### Work task
Each line below is to be copied exactly; images do not go into the copy.
Content starts
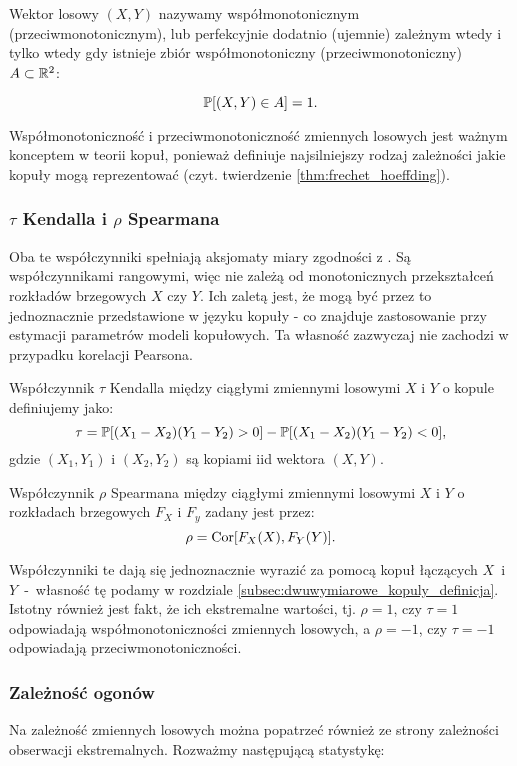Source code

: \begin{df}
	Wektor losowy $(X, Y)$ nazywamy współmonotonicznym (przeciwmonotonicznym), lub perfekcyjnie dodatnio (ujemnie) zależnym wtedy i tylko wtedy gdy istnieje zbiór współmonotoniczny (przeciwmonotoniczny) $A\subset\mathbb{R}^2$:
	
	$$ \mathbb{P}[(X,Y)\in A]=1.$$
\end{df}

Współmonotoniczność i przeciwmonotoniczność zmiennych losowych jest ważnym konceptem w teorii kopuł, ponieważ definiuje najsilniejszy rodzaj zależności jakie kopuły mogą reprezentować (czyt. twierdzenie \ref{thm:frechet_hoeffding}).

\subsubsection{$\tau$ Kendalla i $\rho$ Spearmana}

Oba te współczynniki spełniają aksjomaty miary zgodności z \cite{Scarsini1984}. Są współczynnikami rangowymi, więc nie zależą od monotonicznych przekształceń rozkładów brzegowych $X$ czy $Y$. Ich zaletą jest, że mogą być przez to jednoznacznie przedstawione w języku kopuły - co znajduje zastosowanie przy estymacji parametrów modeli kopułowych. Ta własność zazwyczaj nie zachodzi w przypadku korelacji Pearsona.

\begin{df}
	Współczynnik $\tau$ Kendalla między ciągłymi zmiennymi losowymi $X$ i $Y$ o kopule definiujemy jako:
	$$ \tau = \mathbb{P}[(X_1-X_2)(Y_1-Y_2)>0] - \mathbb{P}[(X_1-X_2)(Y_1-Y_2) <0], $$
	gdzie $(X_1, Y_1)$ i $(X_2, Y_2)$ są kopiami iid wektora $(X, Y)$.
\end{df}

\begin{df}
	Współczynnik $\rho$ Spearmana między ciągłymi zmiennymi losowymi $X$ i $Y$ o rozkładach brzegowych $F_X$ i $F_y$ zadany jest przez:
	$$ \rho = \text{Cor}[F_X(X), F_Y(Y)].$$
\end{df}

Współczynniki te dają się jednoznacznie wyrazić za pomocą kopuł łączących $X$~i~$Y$~-~własność tę podamy w rozdziale \ref{subsec:dwuwymiarowe_kopuly_definicja}. Istotny również jest fakt, że ich ekstremalne wartości, tj. $\rho= 1$, czy $\tau=1$ odpowiadają współmonotoniczności zmiennych losowych, a $\rho=-1$, czy $\tau=-1$ odpowiadają przeciwmonotoniczności.

\subsubsection{Zależność ogonów}
Na zależność zmiennych losowych można popatrzeć również ze strony zależności obserwacji ekstremalnych. Rozważmy następującą statystykę:

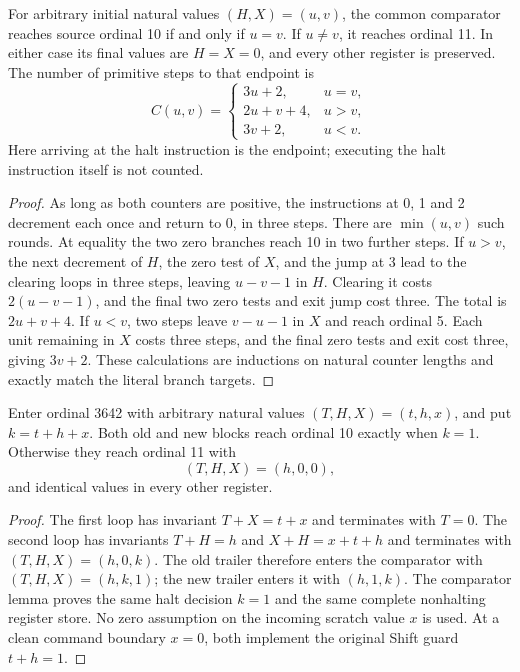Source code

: \begin{lemma}
For arbitrary initial natural values $(H,X)=(u,v)$, the common comparator
reaches source ordinal 10 if and only if $u=v$.  If $u\ne v$, it reaches
ordinal 11.  In either case its final values are $H=X=0$, and every other
register is preserved.  The number of primitive steps to that endpoint is
\[
 C(u,v)=
 \begin{cases}
 3u+2,&u=v,\\
 2u+v+4,&u>v,\\
 3v+2,&u<v.
 \end{cases}
\]
Here arriving at the halt instruction is the endpoint; executing the halt
instruction itself is not counted.
\end{lemma}
\begin{proof}
As long as both counters are positive, the instructions at 0, 1 and 2
decrement each once and return to 0, in three steps.  There are
$\min(u,v)$ such rounds.  At equality the two zero branches reach 10 in
two further steps.  If $u>v$, the next decrement of $H$, the zero test of
$X$, and the jump at 3 lead to the clearing loops in three steps, leaving
$u-v-1$ in $H$.  Clearing it costs $2(u-v-1)$, and the final two zero tests
and exit jump cost three.  The total is $2u+v+4$.
If $u<v$, two steps leave $v-u-1$ in $X$ and reach ordinal 5.  Each unit
remaining in $X$ costs three steps, and the final zero tests and exit cost
three, giving $3v+2$.  These calculations are inductions on natural
counter lengths and exactly match the literal branch targets.
\end{proof}

\begin{lemma}
Enter ordinal 3642 with arbitrary natural values $(T,H,X)=(t,h,x)$,
and put $k=t+h+x$.  Both old and new blocks reach ordinal 10 exactly when
$k=1$.  Otherwise they reach ordinal 11 with
\[
                   (T,H,X)=(h,0,0),
\]
and identical values in every other register.
\end{lemma}
\begin{proof}
The first loop has invariant $T+X=t+x$ and terminates with $T=0$.
The second loop has invariants $T+H=h$ and $X+H=x+t+h$ and terminates
with $(T,H,X)=(h,0,k)$.  The old trailer therefore enters the comparator
with $(T,H,X)=(h,k,1)$; the new trailer enters it with $(h,1,k)$.
The comparator lemma proves the same halt decision $k=1$ and the same
complete nonhalting register store.  No zero assumption on the incoming
scratch value $x$ is used.  At a clean command boundary $x=0$, both
implement the original Shift guard $t+h=1$.
\end{proof}

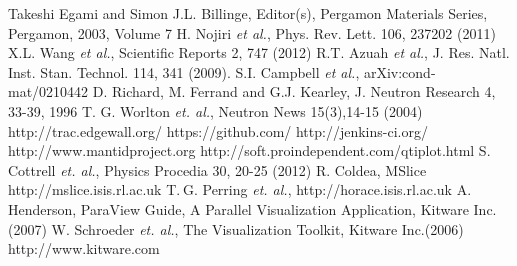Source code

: \documentclass{elsarticle}
\begin{document}

\begin{thebibliography}{00}
 Takeshi Egami and Simon J.L. Billinge, Editor(s), Pergamon Materials Series, Pergamon, 2003, Volume 7
 H. Nojiri {\it et al.}, Phys. Rev. Lett. 106, 237202 (2011)
 X.L. Wang {\it et al.}, Scientific Reports 2, 747 (2012)
  R.T. Azuah {\it et al.}, J. Res. Natl. Inst. Stan. Technol. 114, 341 (2009).
 S.I. Campbell {\it et al.}, arXiv:cond-mat/0210442
 D. Richard, M. Ferrand and G.J. Kearley, J. Neutron Research 4, 33-39, 1996
 T. G. Worlton {\it et. al.}, Neutron News 15(3),14-15 (2004)  
 http://trac.edgewall.org/
 https://github.com/
 http://jenkins-ci.org/
 http://www.mantidproject.org
 http://soft.proindependent.com/qtiplot.html
 S. Cottrell {\it et. al.}, Physics Procedia 30, 20-25 (2012)
 R. Coldea, MSlice  http://mslice.isis.rl.ac.uk
 T. G. Perring {\it et. al.}, http://horace.isis.rl.ac.uk
 A. Henderson, ParaView Guide, A Parallel Visualization Application, Kitware Inc.(2007)
 W. Schroeder {\it et. al.}, The Visualization Toolkit, Kitware Inc.(2006)
 http://www.kitware.com

\end{thebibliography}
\end{document}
Content ends
### Result of this task
Source code

: \begin{df}
	Wektor losowy $(X, Y)$ nazywamy współmonotonicznym (przeciwmonotonicznym), lub perfekcyjnie dodatnio (ujemnie) zależnym wtedy i tylko wtedy gdy istnieje zbiór współmonotoniczny (przeciwmonotoniczny) $A\subset\mathbb{R}^2$:
	
	$$ \mathbb{P}[(X,Y)\in A]=1.$$
\end{df}

Współmonotoniczność i przeciwmonotoniczność zmiennych losowych jest ważnym konceptem w teorii kopuł, ponieważ definiuje najsilniejszy rodzaj zależności jakie kopuły mogą reprezentować (czyt. twierdzenie \ref{thm:frechet_hoeffding}).

\subsubsection{$\tau$ Kendalla i $\rho$ Spearmana}

Oba te współczynniki spełniają aksjomaty miary zgodności z \cite{Scarsini1984}. Są współczynnikami rangowymi, więc nie zależą od monotonicznych przekształceń rozkładów brzegowych $X$ czy $Y$. Ich zaletą jest, że mogą być przez to jednoznacznie przedstawione w języku kopuły - co znajduje zastosowanie przy estymacji parametrów modeli kopułowych. Ta własność zazwyczaj nie zachodzi w przypadku korelacji Pearsona.

\begin{df}
	Współczynnik $\tau$ Kendalla między ciągłymi zmiennymi losowymi $X$ i $Y$ o kopule definiujemy jako:
	$$ \tau = \mathbb{P}[(X_1-X_2)(Y_1-Y_2)>0] - \mathbb{P}[(X_1-X_2)(Y_1-Y_2) <0], $$
	gdzie $(X_1, Y_1)$ i $(X_2, Y_2)$ są kopiami iid wektora $(X, Y)$.
\end{df}

\begin{df}
	Współczynnik $\rho$ Spearmana między ciągłymi zmiennymi losowymi $X$ i $Y$ o rozkładach brzegowych $F_X$ i $F_y$ zadany jest przez:
	$$ \rho = \text{Cor}[F_X(X), F_Y(Y)].$$
\end{df}

Współczynniki te dają się jednoznacznie wyrazić za pomocą kopuł łączących $X$~i~$Y$~-~własność tę podamy w rozdziale \ref{subsec:dwuwymiarowe_kopuly_definicja}. Istotny również jest fakt, że ich ekstremalne wartości, tj. $\rho= 1$, czy $\tau=1$ odpowiadają współmonotoniczności zmiennych losowych, a $\rho=-1$, czy $\tau=-1$ odpowiadają przeciwmonotoniczności.

\subsubsection{Zależność ogonów}
Na zależność zmiennych losowych można popatrzeć również ze strony zależności obserwacji ekstremalnych. Rozważmy następującą statystykę:

Source code

: \begin{lemma}
For arbitrary initial natural values $(H,X)=(u,v)$, the common comparator
reaches source ordinal 10 if and only if $u=v$.  If $u\ne v$, it reaches
ordinal 11.  In either case its final values are $H=X=0$, and every other
register is preserved.  The number of primitive steps to that endpoint is
\[
 C(u,v)=
 \begin{cases}
 3u+2,&u=v,\\
 2u+v+4,&u>v,\\
 3v+2,&u<v.
 \end{cases}
\]
Here arriving at the halt instruction is the endpoint; executing the halt
instruction itself is not counted.
\end{lemma}
\begin{proof}
As long as both counters are positive, the instructions at 0, 1 and 2
decrement each once and return to 0, in three steps.  There are
$\min(u,v)$ such rounds.  At equality the two zero branches reach 10 in
two further steps.  If $u>v$, the next decrement of $H$, the zero test of
$X$, and the jump at 3 lead to the clearing loops in three steps, leaving
$u-v-1$ in $H$.  Clearing it costs $2(u-v-1)$, and the final two zero tests
and exit jump cost three.  The total is $2u+v+4$.
If $u<v$, two steps leave $v-u-1$ in $X$ and reach ordinal 5.  Each unit
remaining in $X$ costs three steps, and the final zero tests and exit cost
three, giving $3v+2$.  These calculations are inductions on natural
counter lengths and exactly match the literal branch targets.
\end{proof}

\begin{lemma}
Enter ordinal 3642 with arbitrary natural values $(T,H,X)=(t,h,x)$,
and put $k=t+h+x$.  Both old and new blocks reach ordinal 10 exactly when
$k=1$.  Otherwise they reach ordinal 11 with
\[
                   (T,H,X)=(h,0,0),
\]
and identical values in every other register.
\end{lemma}
\begin{proof}
The first loop has invariant $T+X=t+x$ and terminates with $T=0$.
The second loop has invariants $T+H=h$ and $X+H=x+t+h$ and terminates
with $(T,H,X)=(h,0,k)$.  The old trailer therefore enters the comparator
with $(T,H,X)=(h,k,1)$; the new trailer enters it with $(h,1,k)$.
The comparator lemma proves the same halt decision $k=1$ and the same
complete nonhalting register store.  No zero assumption on the incoming
scratch value $x$ is used.  At a clean command boundary $x=0$, both
implement the original Shift guard $t+h=1$.
\end{proof}

Source code

: \documentclass{elsarticle}
\begin{document}

\begin{thebibliography}{00}
 Takeshi Egami and Simon J.L. Billinge, Editor(s), Pergamon Materials Series, Pergamon, 2003, Volume 7
 H. Nojiri {\it et al.}, Phys. Rev. Lett. 106, 237202 (2011)
 X.L. Wang {\it et al.}, Scientific Reports 2, 747 (2012)
  R.T. Azuah {\it et al.}, J. Res. Natl. Inst. Stan. Technol. 114, 341 (2009).
 S.I. Campbell {\it et al.}, arXiv:cond-mat/0210442
 D. Richard, M. Ferrand and G.J. Kearley, J. Neutron Research 4, 33-39, 1996
 T. G. Worlton {\it et. al.}, Neutron News 15(3),14-15 (2004)  
 http://trac.edgewall.org/
 https://github.com/
 http://jenkins-ci.org/
 http://www.mantidproject.org
 http://soft.proindependent.com/qtiplot.html
 S. Cottrell {\it et. al.}, Physics Procedia 30, 20-25 (2012)
 R. Coldea, MSlice  http://mslice.isis.rl.ac.uk
 T. G. Perring {\it et. al.}, http://horace.isis.rl.ac.uk
 A. Henderson, ParaView Guide, A Parallel Visualization Application, Kitware Inc.(2007)
 W. Schroeder {\it et. al.}, The Visualization Toolkit, Kitware Inc.(2006)
 http://www.kitware.com

\end{thebibliography}
\end{document}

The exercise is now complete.